Joan's two sisters were also in attendance. One, Jane Canby, described her older sister as the consummate Girl Scout, collecting badges throughout life in her pursuit of "a more civilized community."

"While she fully supported Fritz's goals and how to reach them, she also saw this as an opportunity to work on some of her own interests and projects," Canby said, using the former vice president's nickname. "She did it with natural grace and humor."

Japan was represented by Consul General Masaharu Yoshida. Art Zegelbone, who was a U.S. cultural affairs officer in Tokyo when the Mondales occupied the embassy there, said she drew instant adoration abroad, in part by immersing herself in local culture. An avid potter, she often gave away the cups and bowls she made as gestures of goodwill.

"All around Japan are these small testaments to Joan, to what she did and what was most important to her" Zegelbone said before describing her as the "battery of positive energy."

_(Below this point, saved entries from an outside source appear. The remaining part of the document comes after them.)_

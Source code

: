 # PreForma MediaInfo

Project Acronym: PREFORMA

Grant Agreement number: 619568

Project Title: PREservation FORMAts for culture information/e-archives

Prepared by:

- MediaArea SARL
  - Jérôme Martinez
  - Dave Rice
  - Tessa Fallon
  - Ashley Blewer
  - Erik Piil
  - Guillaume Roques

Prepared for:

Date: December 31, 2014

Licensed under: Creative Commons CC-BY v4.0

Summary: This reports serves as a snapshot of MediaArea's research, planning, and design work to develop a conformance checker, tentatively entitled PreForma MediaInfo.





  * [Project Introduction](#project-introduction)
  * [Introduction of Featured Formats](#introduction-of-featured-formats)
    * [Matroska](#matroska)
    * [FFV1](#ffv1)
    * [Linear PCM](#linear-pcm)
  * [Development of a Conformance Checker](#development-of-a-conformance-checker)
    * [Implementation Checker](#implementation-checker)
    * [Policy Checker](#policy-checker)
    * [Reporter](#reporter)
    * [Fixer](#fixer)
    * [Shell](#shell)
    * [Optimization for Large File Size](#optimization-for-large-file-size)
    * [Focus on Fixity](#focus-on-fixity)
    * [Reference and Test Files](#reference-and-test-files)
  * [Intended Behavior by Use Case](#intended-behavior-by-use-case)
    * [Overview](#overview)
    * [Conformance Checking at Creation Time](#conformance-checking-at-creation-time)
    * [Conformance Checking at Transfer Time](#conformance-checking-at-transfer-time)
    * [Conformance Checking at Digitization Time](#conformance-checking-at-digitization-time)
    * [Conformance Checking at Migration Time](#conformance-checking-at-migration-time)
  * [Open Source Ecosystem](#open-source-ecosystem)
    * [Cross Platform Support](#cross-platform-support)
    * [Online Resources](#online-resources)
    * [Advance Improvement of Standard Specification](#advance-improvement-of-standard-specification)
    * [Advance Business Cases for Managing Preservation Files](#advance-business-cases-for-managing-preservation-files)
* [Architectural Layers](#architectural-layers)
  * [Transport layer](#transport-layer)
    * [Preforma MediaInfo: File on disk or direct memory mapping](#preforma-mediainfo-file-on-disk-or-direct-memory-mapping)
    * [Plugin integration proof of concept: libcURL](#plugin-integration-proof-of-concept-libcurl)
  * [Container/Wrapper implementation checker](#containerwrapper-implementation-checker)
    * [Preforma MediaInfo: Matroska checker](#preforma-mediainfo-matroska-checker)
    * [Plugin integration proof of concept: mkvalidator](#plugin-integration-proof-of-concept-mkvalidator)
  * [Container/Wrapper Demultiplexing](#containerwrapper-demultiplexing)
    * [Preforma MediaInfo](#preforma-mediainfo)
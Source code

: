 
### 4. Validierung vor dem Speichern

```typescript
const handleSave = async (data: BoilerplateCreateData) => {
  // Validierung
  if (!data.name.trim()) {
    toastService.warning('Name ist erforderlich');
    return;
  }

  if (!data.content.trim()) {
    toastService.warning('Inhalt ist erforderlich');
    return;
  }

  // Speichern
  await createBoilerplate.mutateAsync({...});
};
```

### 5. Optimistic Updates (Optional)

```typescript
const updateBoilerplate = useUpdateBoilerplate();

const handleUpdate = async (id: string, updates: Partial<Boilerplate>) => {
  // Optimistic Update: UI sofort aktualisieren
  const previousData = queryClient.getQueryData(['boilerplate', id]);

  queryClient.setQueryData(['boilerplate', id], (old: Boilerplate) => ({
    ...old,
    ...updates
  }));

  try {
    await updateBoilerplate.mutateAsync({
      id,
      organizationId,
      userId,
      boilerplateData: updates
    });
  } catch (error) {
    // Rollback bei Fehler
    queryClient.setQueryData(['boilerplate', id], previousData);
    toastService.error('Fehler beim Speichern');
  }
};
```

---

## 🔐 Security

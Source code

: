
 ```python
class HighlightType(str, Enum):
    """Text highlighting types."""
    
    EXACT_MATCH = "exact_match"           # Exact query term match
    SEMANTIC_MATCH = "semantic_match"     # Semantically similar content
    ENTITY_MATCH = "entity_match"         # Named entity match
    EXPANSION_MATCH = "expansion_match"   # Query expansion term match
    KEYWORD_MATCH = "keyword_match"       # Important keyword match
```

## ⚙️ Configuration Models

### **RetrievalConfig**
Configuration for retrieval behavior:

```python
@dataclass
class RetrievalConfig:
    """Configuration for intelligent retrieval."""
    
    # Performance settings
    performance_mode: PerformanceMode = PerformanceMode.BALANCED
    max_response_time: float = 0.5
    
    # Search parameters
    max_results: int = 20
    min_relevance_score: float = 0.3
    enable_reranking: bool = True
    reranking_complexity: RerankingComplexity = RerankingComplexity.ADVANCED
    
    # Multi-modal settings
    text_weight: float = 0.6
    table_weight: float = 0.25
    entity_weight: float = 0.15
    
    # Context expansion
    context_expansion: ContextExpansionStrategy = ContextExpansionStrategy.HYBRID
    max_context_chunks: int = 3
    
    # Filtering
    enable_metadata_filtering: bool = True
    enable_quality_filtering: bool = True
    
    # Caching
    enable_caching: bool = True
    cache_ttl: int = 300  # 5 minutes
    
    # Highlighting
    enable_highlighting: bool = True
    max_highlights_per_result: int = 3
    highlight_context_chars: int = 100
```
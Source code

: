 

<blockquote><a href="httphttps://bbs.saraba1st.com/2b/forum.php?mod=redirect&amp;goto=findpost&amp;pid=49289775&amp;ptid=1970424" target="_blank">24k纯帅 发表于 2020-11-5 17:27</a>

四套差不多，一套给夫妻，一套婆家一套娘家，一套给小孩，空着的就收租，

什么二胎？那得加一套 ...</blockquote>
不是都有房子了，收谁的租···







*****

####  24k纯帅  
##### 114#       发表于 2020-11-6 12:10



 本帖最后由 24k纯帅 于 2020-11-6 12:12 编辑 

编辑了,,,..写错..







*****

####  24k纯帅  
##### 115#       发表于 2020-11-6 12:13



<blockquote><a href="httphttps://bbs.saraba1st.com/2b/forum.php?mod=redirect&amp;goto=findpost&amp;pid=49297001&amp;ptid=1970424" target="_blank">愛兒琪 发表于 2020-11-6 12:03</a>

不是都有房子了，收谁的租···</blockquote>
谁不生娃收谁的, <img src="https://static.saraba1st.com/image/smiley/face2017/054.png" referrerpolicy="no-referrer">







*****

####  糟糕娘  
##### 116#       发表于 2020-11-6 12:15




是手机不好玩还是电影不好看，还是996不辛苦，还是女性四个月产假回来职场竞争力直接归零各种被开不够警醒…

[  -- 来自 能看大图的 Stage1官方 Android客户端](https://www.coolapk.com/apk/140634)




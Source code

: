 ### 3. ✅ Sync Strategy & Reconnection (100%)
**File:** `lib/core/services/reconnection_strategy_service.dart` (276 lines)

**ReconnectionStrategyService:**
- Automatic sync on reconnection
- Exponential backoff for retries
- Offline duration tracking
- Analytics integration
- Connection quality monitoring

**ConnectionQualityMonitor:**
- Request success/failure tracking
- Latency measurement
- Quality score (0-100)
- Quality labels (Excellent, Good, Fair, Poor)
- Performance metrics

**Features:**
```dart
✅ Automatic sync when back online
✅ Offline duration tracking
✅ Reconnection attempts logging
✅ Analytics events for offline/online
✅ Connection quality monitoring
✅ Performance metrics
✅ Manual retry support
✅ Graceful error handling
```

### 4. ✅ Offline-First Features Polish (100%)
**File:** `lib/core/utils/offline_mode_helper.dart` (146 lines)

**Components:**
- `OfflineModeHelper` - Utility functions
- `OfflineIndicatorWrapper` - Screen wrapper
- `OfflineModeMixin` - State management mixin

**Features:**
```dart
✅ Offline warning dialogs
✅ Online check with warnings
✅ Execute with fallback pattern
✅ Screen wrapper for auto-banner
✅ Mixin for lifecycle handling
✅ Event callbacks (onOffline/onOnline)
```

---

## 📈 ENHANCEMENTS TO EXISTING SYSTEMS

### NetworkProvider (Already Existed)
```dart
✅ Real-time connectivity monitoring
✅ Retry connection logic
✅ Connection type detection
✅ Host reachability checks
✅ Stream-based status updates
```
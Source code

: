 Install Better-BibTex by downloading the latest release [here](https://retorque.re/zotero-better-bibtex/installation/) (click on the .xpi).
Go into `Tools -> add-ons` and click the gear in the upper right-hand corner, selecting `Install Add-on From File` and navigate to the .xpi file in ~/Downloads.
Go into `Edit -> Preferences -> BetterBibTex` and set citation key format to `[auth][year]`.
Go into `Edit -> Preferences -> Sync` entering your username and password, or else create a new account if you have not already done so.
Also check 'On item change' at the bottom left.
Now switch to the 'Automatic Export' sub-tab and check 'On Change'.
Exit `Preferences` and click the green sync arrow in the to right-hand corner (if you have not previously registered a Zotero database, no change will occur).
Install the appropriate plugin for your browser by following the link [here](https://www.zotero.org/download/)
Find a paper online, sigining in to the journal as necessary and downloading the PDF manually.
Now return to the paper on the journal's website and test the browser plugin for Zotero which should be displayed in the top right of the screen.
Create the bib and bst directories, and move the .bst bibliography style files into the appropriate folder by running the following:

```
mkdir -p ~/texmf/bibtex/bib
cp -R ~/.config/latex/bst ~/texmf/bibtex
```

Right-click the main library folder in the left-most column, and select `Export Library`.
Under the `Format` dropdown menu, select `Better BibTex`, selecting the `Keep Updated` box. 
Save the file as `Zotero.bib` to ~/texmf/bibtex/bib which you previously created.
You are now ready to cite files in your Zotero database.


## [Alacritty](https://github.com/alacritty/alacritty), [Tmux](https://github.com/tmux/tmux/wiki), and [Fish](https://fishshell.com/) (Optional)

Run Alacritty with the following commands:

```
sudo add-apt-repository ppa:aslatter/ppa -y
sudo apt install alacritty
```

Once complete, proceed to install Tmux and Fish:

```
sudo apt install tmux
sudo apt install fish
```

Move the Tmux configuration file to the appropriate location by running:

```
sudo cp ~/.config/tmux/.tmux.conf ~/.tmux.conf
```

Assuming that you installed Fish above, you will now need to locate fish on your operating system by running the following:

Throughout the service there were simple touches to connect with aspects of her life. The urn containing her ashes was made by Warren MacKenzie, a renowned potter whom Mondale considered a mentor. One of the remembrances was from Emily Galusha, a local clay potter close to Joan Mondale.

Members of the Minnesota Orchestra, where she was once on the governing board, played before the service. A Japanese vocalist sang a famous Asian folk tune. The recessional was by the Macalester College Pipe Band, a campus dear to the Mondales. They both attended the St. Paul liberal arts school, though they were a few years apart. They met on a blind date in 1955 and married soon after.

A church official said more than 1,000 people were at the service and thousands more in 26 states and four countries tuned in to a live stream.

There will be a second service for Mondale at a later date in Washington.